[Stored data]
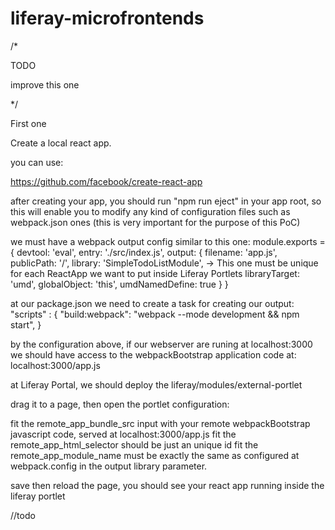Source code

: # liferay-microfrontends

/*

TODO

improve this one

*/

First one

Create a local react app.

you can use:

https://github.com/facebook/create-react-app

after creating your app, you should run "npm run eject" in your app root,
so this will enable you to modify any kind of configuration files such as webpack.json ones
(this is very important for the purpose of this PoC)

we must have a webpack output config similar to this one:
module.exports = {
  devtool: 'eval',
  entry: './src/index.js',
  output: {
    filename: 'app.js',
    publicPath: '/',
    library: 'SimpleTodoListModule', -> This one must be unique for each ReactApp we want to put inside Liferay Portlets
    libraryTarget: 'umd',
    globalObject: 'this',
    umdNamedDefine: true
  }
}

at our package.json we need to create a task for creating our output:
"scripts" : {
  "build:webpack": "webpack --mode development && npm start",
}

by the configuration above, if our webserver are runing at localhost:3000
we should have access to the webpackBootstrap application code at: localhost:3000/app.js

at Liferay Portal, we should deploy the liferay/modules/external-portlet

drag it to a page, then open the portlet configuration:

fit the remote_app_bundle_src input with your remote webpackBootstrap javascript code, served at localhost:3000/app.js
fit the remote_app_html_selector should be just an unique id
fit the remote_app_module_name must be exactly the same as configured at webpack.config in the output library parameter.

save then reload the page, you should see your react app running inside the liferay portlet

//todo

**About this exercise:** Look through the preceding entries for the word "have". Report how many lines hold it, and only that number.

**Written response:** 2